Right after VCE, we left for our AIFS Cederberg Mountain excursion. The drive was about 4 hours long, and we had Hestea and three guys who work in the international office driving us. Half of the drive was on sand and gravel, and we traveled really far into the mountains. Most of the students stayed in a cabin-like house on the bottom of a hill, and six others—myself included—stayed in a little cabin on top of the hill, and it was gorgeous. I felt like I was in a lodge in the mountains. We had a little front lawn, a fireplace inside, everything. I wish we had stayed for more than two nights!
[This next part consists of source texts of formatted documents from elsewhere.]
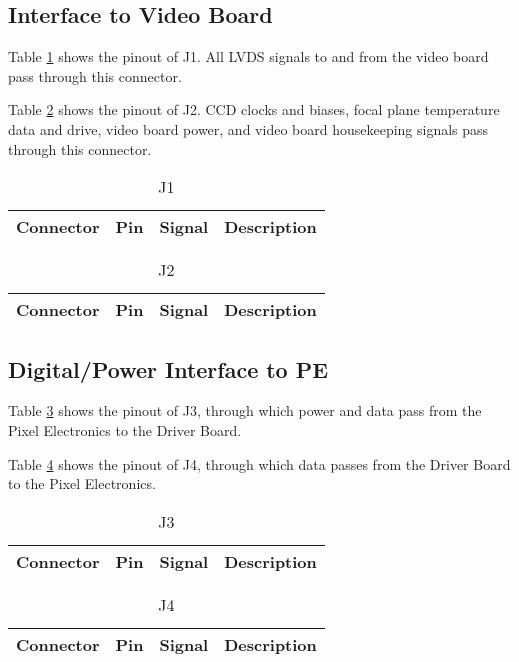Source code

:\documentclass[a4paper,12pt]{article}
\begin{document}
\subsection{Interface to Video Board}

Table \ref{J1} shows the pinout of J1. All LVDS signals to and from the video board pass through this connector.

Table \ref{J2} shows the pinout of J2. CCD clocks and biases, focal plane temperature data and drive, video board power, and video board housekeeping signals pass through this connector.

\begin{table}[h]
\centering
\begin{tabular}{|l|l|l|l|}
\hline
 Connector & Pin & Signal & Description \\
\hline

\hline
\end{tabular}
\caption{J1}
\label{J1}
\end{table}

\begin{table}[h]
\centering
{\small
\begin{tabular}{|l|l|l|l|}
\hline
 Connector & Pin & Signal & Description \\
\hline

\hline
\end{tabular}
}
\caption{J2}
\label{J2}
\end{table}

\subsection{Digital/Power Interface to PE}

Table \ref{J3} shows the pinout of J3, through which power and data pass from the Pixel Electronics to the Driver Board.

Table \ref{J4} shows the pinout of J4, through which data passes from the Driver Board to the Pixel Electronics.

\begin{table}[h]
\centering
{\small
\begin{tabular}{|l|l|l|l|}
\hline
 Connector & Pin & Signal & Description \\
\hline

\hline
\end{tabular}
}
\caption{J3}
\label{J3}
\end{table}

\begin{table}[h]
\centering
{\small
\begin{tabular}{|l|l|l|l|}
\hline
 Connector & Pin & Signal & Description \\
\hline

\hline
\end{tabular}
}
\caption{J4}
\label{J4}
\end{table}


  
\end{document}
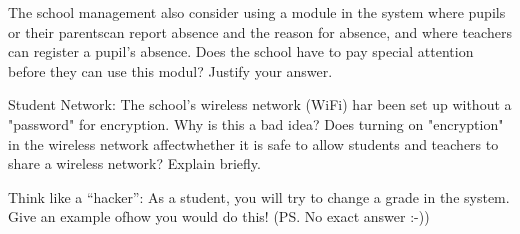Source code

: \documentclass{myassignment}
\begin{document}
	\begin{answer}

	\end{answer}

	\begin{problem}
		The school management also consider using a module in the system where pupils or their parentscan report absence and the reason for absence, and where teachers can register a pupil’s absence. Does the school have to pay special attention before they can use this modul? Justify your answer.
	\end{problem}

	\begin{answer}

	\end{answer}

	\begin{problem}
		Student Network: The school’s wireless network (WiFi) har been set up without a "password" for encryption. Why is this a bad idea? Does turning on "encryption" in the wireless network affectwhether it is safe to allow students and teachers to share a wireless network? Explain briefly.
	\end{problem}

	\begin{answer}

	\end{answer}

	\begin{problem}
		Think like a ``hacker'': As a student, you will try to change a grade in the system. Give an example ofhow you would do this! (PS. No exact answer :-))
	\end{problem}

	\begin{answer}

	\end{answer}
\end{document}

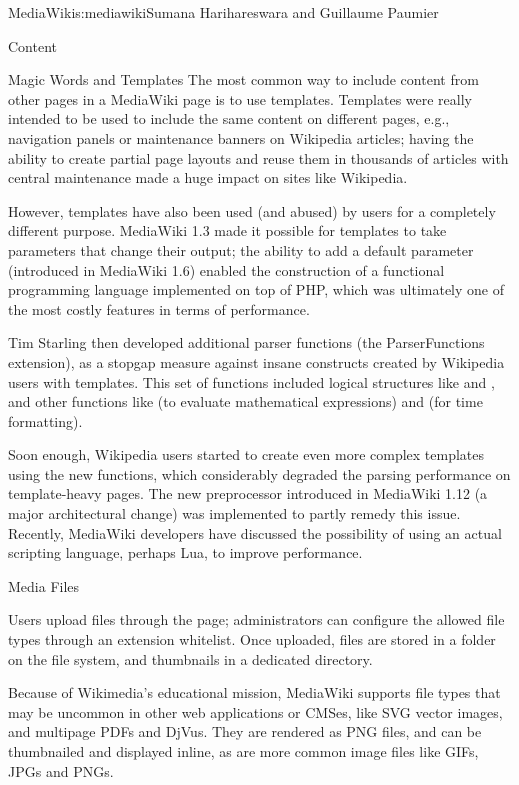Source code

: \begin{aosachapter}{MediaWiki}{s:mediawiki}{Sumana Harihareswara and Guillaume Paumier}
\begin{aosasect1}{Content}
\begin{aosasect2}{Magic Words and Templates}
The most common way to include content from other pages in a MediaWiki
page is to use templates. Templates were really intended to be used to
include the same content on different pages, e.g., navigation panels or
maintenance banners on Wikipedia articles; having the ability to
create partial page layouts and reuse them in thousands of articles
with central maintenance made a huge impact on sites like Wikipedia.

However, templates have also been used (and abused) by users for a
completely different purpose. MediaWiki 1.3 made it possible for
templates to take parameters that change their output; the ability to
add a default parameter (introduced in MediaWiki 1.6) enabled the
construction of a functional programming language implemented on top
of PHP, which was ultimately one of the most costly features in terms
of performance.

Tim Starling then developed additional parser functions (the
ParserFunctions extension), as a stopgap measure against insane
constructs created by Wikipedia users with templates. This set of
functions included logical structures like  and
, and other functions like  (to evaluate
mathematical expressions) and  (for time formatting).

Soon enough, Wikipedia users started to create even more complex
templates using the new functions, which considerably degraded the
parsing performance on template-heavy pages. The new preprocessor
introduced in MediaWiki 1.12 (a major architectural change) was
implemented to partly remedy this issue. Recently, MediaWiki
developers have discussed the possibility of using an actual scripting
language, perhaps Lua, to improve performance.

\end{aosasect2}

\begin{aosasect2}{Media Files}

Users upload files through the  page;
administrators can configure the allowed file types through an
extension whitelist. Once uploaded, files are stored in a folder on
the file system, and thumbnails in a dedicated  directory.

Because of Wikimedia's educational mission, MediaWiki supports file
types that may be uncommon in other web applications or CMSes, like
SVG vector images, and multipage PDFs and DjVus. They are rendered
as PNG files, and can be thumbnailed and displayed inline, as are more
common image files like GIFs, JPGs and PNGs.


\end{aosasect2}
\end{aosasect1}
\end{aosachapter}
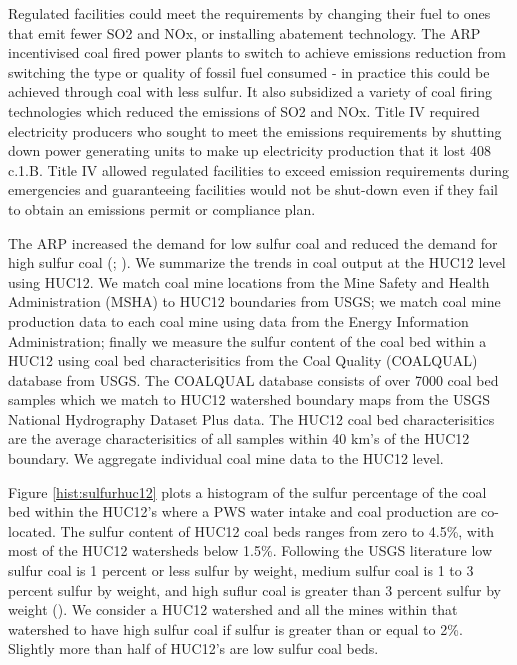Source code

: \documentclass{article}
\begin{document}
Regulated facilities could meet the requirements by changing their fuel to ones that emit fewer SO2 and NOx, or installing abatement technology. The ARP incentivised coal fired power plants to switch to achieve emissions reduction from switching the type or quality of fossil fuel consumed - in practice this could be achieved through coal with less sulfur. It also subsidized a variety of coal firing technologies which reduced the emissions of SO2 and NOx. Title IV required electricity producers who sought to meet the emissions requirements by shutting down power generating units to make up electricity production that it lost 408 c.1.B. Title IV allowed regulated  facilities to exceed emission requirements during emergencies and guaranteeing facilities would not be shut-down even if they fail to obtain an emissions permit or compliance plan.

The ARP increased the demand for low sulfur coal and reduced the demand for high sulfur coal (\cite{epaarpcoalemp}; \cite{stratford2015coalprod}). We summarize the trends in coal output at the HUC12 level using HUC12. We match coal mine locations from the Mine Safety and Health Administration (MSHA) to HUC12 boundaries from USGS; we match coal mine production data to each coal mine using data from the Energy Information Administration; finally we measure the sulfur content of the coal bed within a HUC12 using coal bed characterisitics from the Coal Quality (COALQUAL) database from USGS. The COALQUAL database consists of over 7000 coal bed samples which we match to HUC12 watershed boundary maps from the USGS National Hydrography Dataset Plus data. The HUC12 coal bed characterisitics are the average characterisitics of all samples within 40 km's of the HUC12 boundary. We aggregate individual coal mine data to the HUC12 level. 

Figure \ref{hist:sulfurhuc12} plots a histogram of the sulfur percentage of the coal bed within the HUC12's where a PWS water intake and coal production are co-located. The sulfur content of HUC12 coal beds ranges from zero to 4.5\%, with most of the HUC12 watersheds below 1.5\%. Following the USGS literature low sulfur coal is 1 percent or less sulfur by weight, medium sulfur coal is 1 to 3 percent sulfur by weight, and high suflur coal is greater than 3 percent sulfur by weight (\cite{schweinfurth2009introduction}). We consider a HUC12 watershed and all the mines within that watershed to have high sulfur coal if sulfur is greater than or equal to 2\%. Slightly more than half of HUC12's are low sulfur coal beds.
\end{document}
Early on Saturday morning, we started our hike up the Wolfberg Mountains. The hike up was pretty steep for the first hour or so, but that was not the most difficult part. There was a point where we had to crawl through cracks and hand our backpack up the rocks before we could fit our body through. The climbing got more and more intense and—right before we reached the top—we approached an area called the “birthing hole.” Essentially, you have to lie down on your back and shimmy backward under a rock until someone above you grabs your hands and pulls you up. All of the hard work paid off when we reached the top of the mountains—it was absolutely breathtaking. I also give major props to the drivers and other guys in our group for helping everyone up to the top!
The way down the mountain took a lot less time but it was hard on the knees and ankles…speaking of ankles, clumsy me twisted one. But no worries, I’m fine now! Immediately after the hike, we jumped into the river by our campsite, and later on went to a free wine tasting. I can’t think of a better reward. We had another braai that night, and we had chicken and lamb chops with more secret sauce. A lot of us helped cook as well! Even though we were sore and exhausted from the climb earlier in the day, it was so nice to bond with everyone in my program. Also, Hestea told us that we were the fastest AIFS Stellenbosch group to get everyone up and down the mountains. What an accomplishment!
On Sunday (today), we packed all of our things into the vans and drove down to the caves to look at the San Bushman drawings. It’s so interesting to see how vivid they are after a thousand years! We also explored a few other caves and drawings, and saw some famous South African signatures in the Stadsaal cave, where many “city hall”-type meetings took place. We departed for Stellenbosch in the early afternoon, and made it back in less than 4 hours! I don’t know what it is about our group, but we’re speedy.
Overall, my weekend was full of food, fun, and lots of exercise. I’ll definitely be sore tomorrow morning, but I’m telling myself that it’s allll worth it.